Questo è solo un esempio dei molti tipi di questioni del Primo Emendamento che sfideranno le nozioni tradizionali di libertà di parola e di stampa. La Corte Suprema ha appena scalfito la superficie di queste forme di comunicazione. In una decisione del giugno 2017, Packingham v. North Carolina, la Corte Suprema ha invalidato una legge statale che impediva a un condannato per reati sessuali di accedere a qualsiasi sito su Internet dove i minori potessero essere presenti o potessero mantenere le proprie pagine. In un parere del giudice Anthony Kennedy, che da allora si è ritirato, la Corte Suprema ha osservato che la legge statale “impedisce l’accesso a quelle che per molti sono le fonti principali per conoscere l’attualità, controllare gli annunci di lavoro, parlare e ascoltare nella moderna piazza pubblica, e altrimenti esplorare i vasti regni del pensiero e della conoscenza umana.”

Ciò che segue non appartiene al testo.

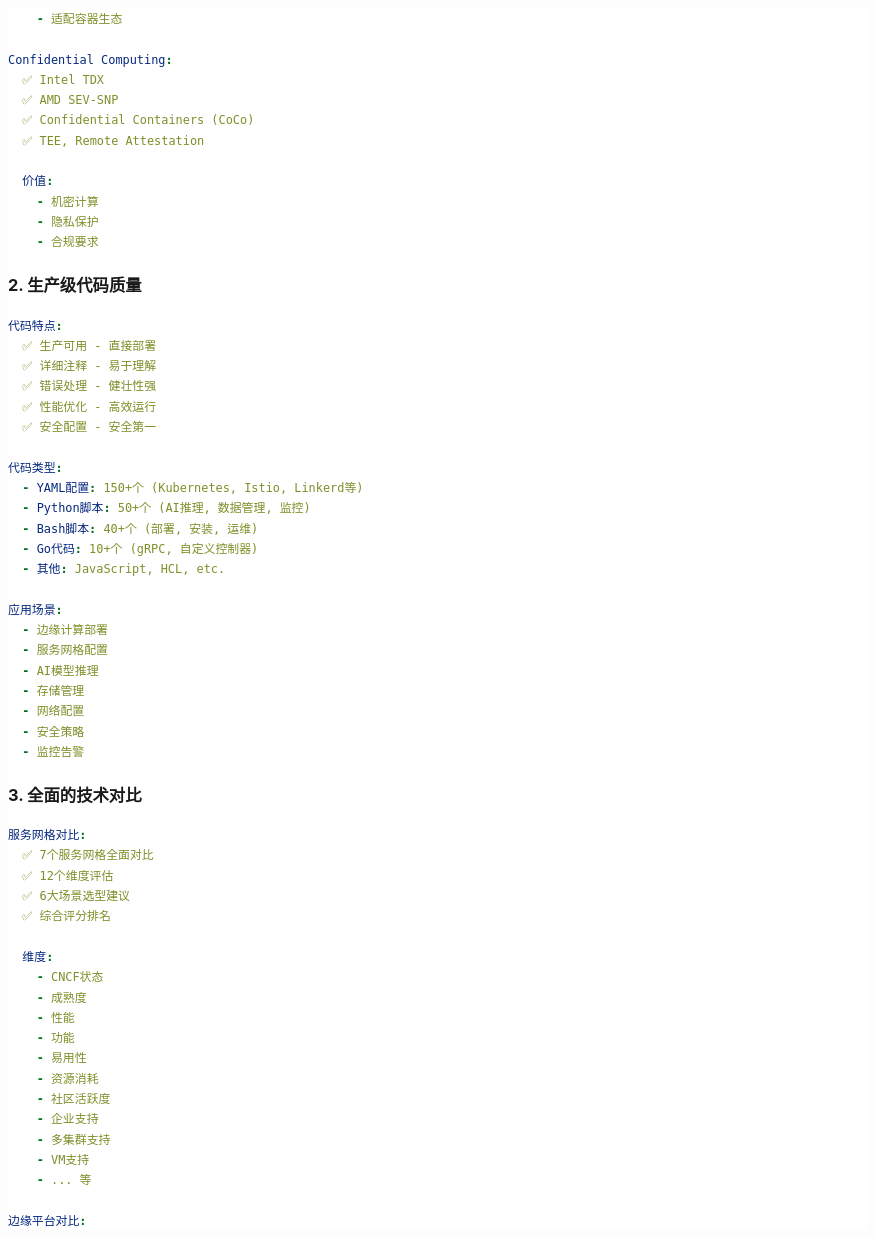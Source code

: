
 ```yaml
    - 适配容器生态

Confidential Computing:
  ✅ Intel TDX
  ✅ AMD SEV-SNP
  ✅ Confidential Containers (CoCo)
  ✅ TEE, Remote Attestation
  
  价值:
    - 机密计算
    - 隐私保护
    - 合规要求
```

### 2. 生产级代码质量

```yaml
代码特点:
  ✅ 生产可用 - 直接部署
  ✅ 详细注释 - 易于理解
  ✅ 错误处理 - 健壮性强
  ✅ 性能优化 - 高效运行
  ✅ 安全配置 - 安全第一

代码类型:
  - YAML配置: 150+个 (Kubernetes, Istio, Linkerd等)
  - Python脚本: 50+个 (AI推理, 数据管理, 监控)
  - Bash脚本: 40+个 (部署, 安装, 运维)
  - Go代码: 10+个 (gRPC, 自定义控制器)
  - 其他: JavaScript, HCL, etc.

应用场景:
  - 边缘计算部署
  - 服务网格配置
  - AI模型推理
  - 存储管理
  - 网络配置
  - 安全策略
  - 监控告警
```

### 3. 全面的技术对比

```yaml
服务网格对比:
  ✅ 7个服务网格全面对比
  ✅ 12个维度评估
  ✅ 6大场景选型建议
  ✅ 综合评分排名
  
  维度:
    - CNCF状态
    - 成熟度
    - 性能
    - 功能
    - 易用性
    - 资源消耗
    - 社区活跃度
    - 企业支持
    - 多集群支持
    - VM支持
    - ... 等

边缘平台对比:
```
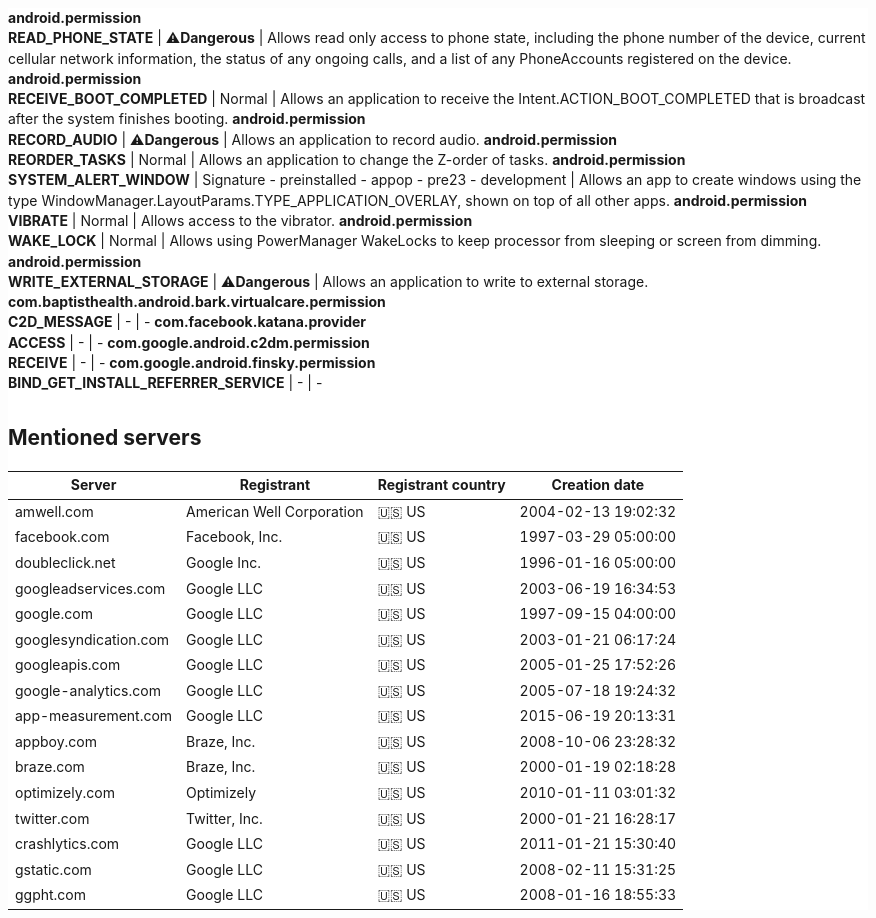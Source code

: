  **android.permission<br>READ_PHONE_STATE** | :warning:**Dangerous** | Allows read only access to phone state, including the phone number of the device, current cellular network information, the status of any ongoing calls, and a list of any PhoneAccounts registered on the device. 
 **android.permission<br>RECEIVE_BOOT_COMPLETED** | Normal | Allows an application to receive the Intent.ACTION_BOOT_COMPLETED that is broadcast after the system finishes booting. 
 **android.permission<br>RECORD_AUDIO** | :warning:**Dangerous** | Allows an application to record audio. 
 **android.permission<br>REORDER_TASKS** | Normal | Allows an application to change the Z-order of tasks. 
 **android.permission<br>SYSTEM_ALERT_WINDOW** | Signature - preinstalled - appop - pre23 - development | Allows an app to create windows using the type WindowManager.LayoutParams.TYPE_APPLICATION_OVERLAY, shown on top of all other apps. 
 **android.permission<br>VIBRATE** | Normal | Allows access to the vibrator. 
 **android.permission<br>WAKE_LOCK** | Normal | Allows using PowerManager WakeLocks to keep processor from sleeping or screen from dimming. 
 **android.permission<br>WRITE_EXTERNAL_STORAGE** | :warning:**Dangerous** | Allows an application to write to external storage. 
 **com.baptisthealth.android.bark.virtualcare.permission<br>C2D_MESSAGE** | - | - 
 **com.facebook.katana.provider<br>ACCESS** | - | - 
 **com.google.android.c2dm.permission<br>RECEIVE** | - | - 
 **com.google.android.finsky.permission<br>BIND_GET_INSTALL_REFERRER_SERVICE** | - | - 


## Mentioned servers

| **Server** | **Registrant** | **Registrant country** | **Creation date** | 
|-------------------------|-------------------------|-------------------------|-------------------------|
 | amwell.com | American Well Corporation | :us: US | 2004-02-13 19:02:32 |
 | facebook.com | Facebook, Inc. | :us: US | 1997-03-29 05:00:00 |
 | doubleclick.net | Google Inc. | :us: US | 1996-01-16 05:00:00 |
 | googleadservices.com | Google LLC | :us: US | 2003-06-19 16:34:53 |
 | google.com | Google LLC | :us: US | 1997-09-15 04:00:00 |
 | googlesyndication.com | Google LLC | :us: US | 2003-01-21 06:17:24 |
 | googleapis.com | Google LLC | :us: US | 2005-01-25 17:52:26 |
 | google-analytics.com | Google LLC | :us: US | 2005-07-18 19:24:32 |
 | app-measurement.com | Google LLC | :us: US | 2015-06-19 20:13:31 |
 | appboy.com | Braze, Inc. | :us: US | 2008-10-06 23:28:32 |
 | braze.com | Braze, Inc. | :us: US | 2000-01-19 02:18:28 |
 | optimizely.com | Optimizely | :us: US | 2010-01-11 03:01:32 |
 | twitter.com | Twitter, Inc. | :us: US | 2000-01-21 16:28:17 |
 | crashlytics.com | Google LLC | :us: US | 2011-01-21 15:30:40 |
 | gstatic.com | Google LLC | :us: US | 2008-02-11 15:31:25 |
 | ggpht.com | Google LLC | :us: US | 2008-01-16 18:55:33 |
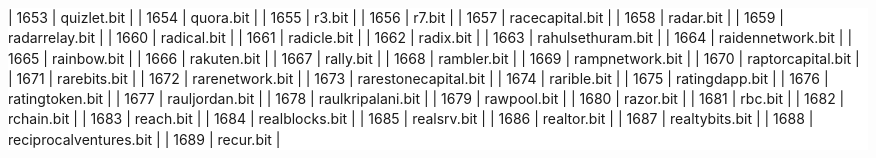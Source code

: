 | 1653    | quizlet.bit                              |
| 1654    | quora.bit                                |
| 1655    | r3.bit                                   |
| 1656    | r7.bit                                   |
| 1657    | racecapital.bit                          |
| 1658    | radar.bit                                |
| 1659    | radarrelay.bit                           |
| 1660    | radical.bit                              |
| 1661    | radicle.bit                              |
| 1662    | radix.bit                                |
| 1663    | rahulsethuram.bit                        |
| 1664    | raidennetwork.bit                        |
| 1665    | rainbow.bit                              |
| 1666    | rakuten.bit                              |
| 1667    | rally.bit                                |
| 1668    | rambler.bit                              |
| 1669    | rampnetwork.bit                          |
| 1670    | raptorcapital.bit                        |
| 1671    | rarebits.bit                             |
| 1672    | rarenetwork.bit                          |
| 1673    | rarestonecapital.bit                     |
| 1674    | rarible.bit                              |
| 1675    | ratingdapp.bit                           |
| 1676    | ratingtoken.bit                          |
| 1677    | rauljordan.bit                           |
| 1678    | raulkripalani.bit                        |
| 1679    | rawpool.bit                              |
| 1680    | razor.bit                                |
| 1681    | rbc.bit                                  |
| 1682    | rchain.bit                               |
| 1683    | reach.bit                                |
| 1684    | realblocks.bit                           |
| 1685    | realsrv.bit                              |
| 1686    | realtor.bit                              |
| 1687    | realtybits.bit                           |
| 1688    | reciprocalventures.bit                   |
| 1689    | recur.bit                                |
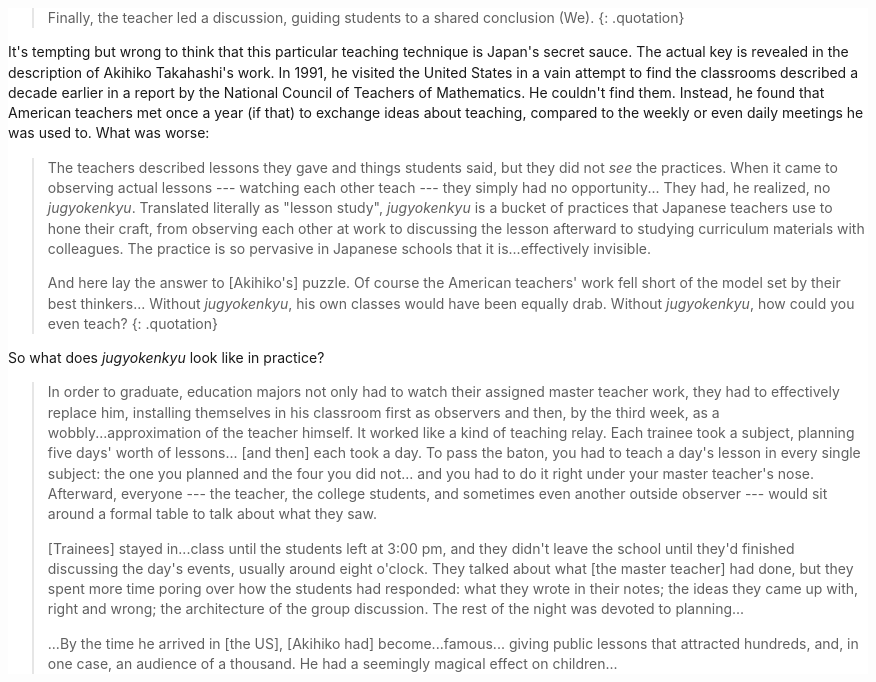 > Finally, the teacher led a discussion,
> guiding students to a shared conclusion (We).
{: .quotation}

It's tempting but wrong to think that this particular teaching technique is Japan's secret sauce.
The actual key is revealed in the description of Akihiko Takahashi's work.
In 1991,
he visited the United States in a vain attempt to find the classrooms described a decade earlier
in a report by the National Council of Teachers of Mathematics.
He couldn't find them.
Instead, he found that American teachers met once a year (if that) to exchange ideas about teaching,
compared to the weekly or even daily meetings he was used to.
What was worse:

> The teachers described lessons they gave and things students said,
> but they did not *see* the practices.
> When it came to observing actual lessons --- watching each other teach ---
> they simply had no opportunity...
> They had, he realized, no *jugyokenkyu*.
> Translated literally as "lesson study",
> *jugyokenkyu* is a bucket of practices that Japanese teachers use to hone their craft,
> from observing each other at work to discussing the lesson afterward
> to studying curriculum materials with colleagues.
> The practice is so pervasive in Japanese schools that it is...effectively invisible.
>
> And here lay the answer to [Akihiko's] puzzle.
> Of course the American teachers' work fell short of the model set by their best thinkers...
> Without *jugyokenkyu*, his own classes would have been equally drab.
> Without *jugyokenkyu*, how could you even teach?
{: .quotation}

So what does *jugyokenkyu* look like in practice?

> In order to graduate,
> education majors not only had to watch their assigned master teacher work,
> they had to effectively replace him,
> installing themselves in his classroom first as observers and then,
> by the third week, as a wobbly...approximation of the teacher himself.
> It worked like a kind of teaching relay.
> Each trainee took a subject,
> planning five days' worth of lessons... [and then] each took a day.
> To pass the baton,
> you had to teach a day's lesson in every single subject:
> the one you planned and the four you did not...
> and you had to do it right under your master teacher's nose.
> Afterward,
> everyone --- the teacher, the college students, and sometimes even another outside observer ---
> would sit around a formal table to talk about what they saw.
>
> [Trainees] stayed in...class until the students left at 3:00 pm,
> and they didn't leave the school until they'd finished discussing the day's events,
> usually around eight o'clock.
> They talked about what [the master teacher] had done,
> but they spent more time poring over how the students had responded:
> what they wrote in their notes;
> the ideas they came up with, right and wrong;
> the architecture of the group discussion.
> The rest of the night was devoted to planning...
>
> ...By the time he arrived in [the US],
> [Akihiko had] become...famous...
> giving public lessons that attracted hundreds,
> and, in one case, an audience of a thousand.
> He had a seemingly magical effect on children...

[amazon-babt]: http://www.amazon.com/Building-Better-Teacher-Teaching-Everyone/dp/0393081591/
[bad-teaching-video]: https://www.youtube.com/watch?v=-ApVt04rB4U
[scipy-video-1]: https://vimeo.com/139316669
[scipy-video-2]: https://vimeo.com/139181120
[wikipedia-deming]: https://en.wikipedia.org/wiki/W._Edwards_Deming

La garanzia del Primo Emendamento della libertà di stampa ha resistito alla prova del tempo attraverso vasti cambiamenti nella tecnologia e nelle comunicazioni, proliferazione delle forme di espressione, e drammatici e perpetui cambiamenti nei valori sociali. Ciò che ci aspetta continuerà a sfidare la forza di questo pilastro della democrazia.
Stephen Wermiel insegna diritto costituzionale e primo emendamento all’American University Washington College of Law. È stato presidente della sezione ABA per i diritti civili e la giustizia sociale ed è attualmente membro del Consiglio dei governatori dell’ABA. Le opinioni qui espresse sono sue e non parlano per l’ABA.
Nota: Questo articolo è apparso anche nel numero di marzo/aprile 2019 di Social Education, la rivista del Consiglio nazionale per gli studi sociali.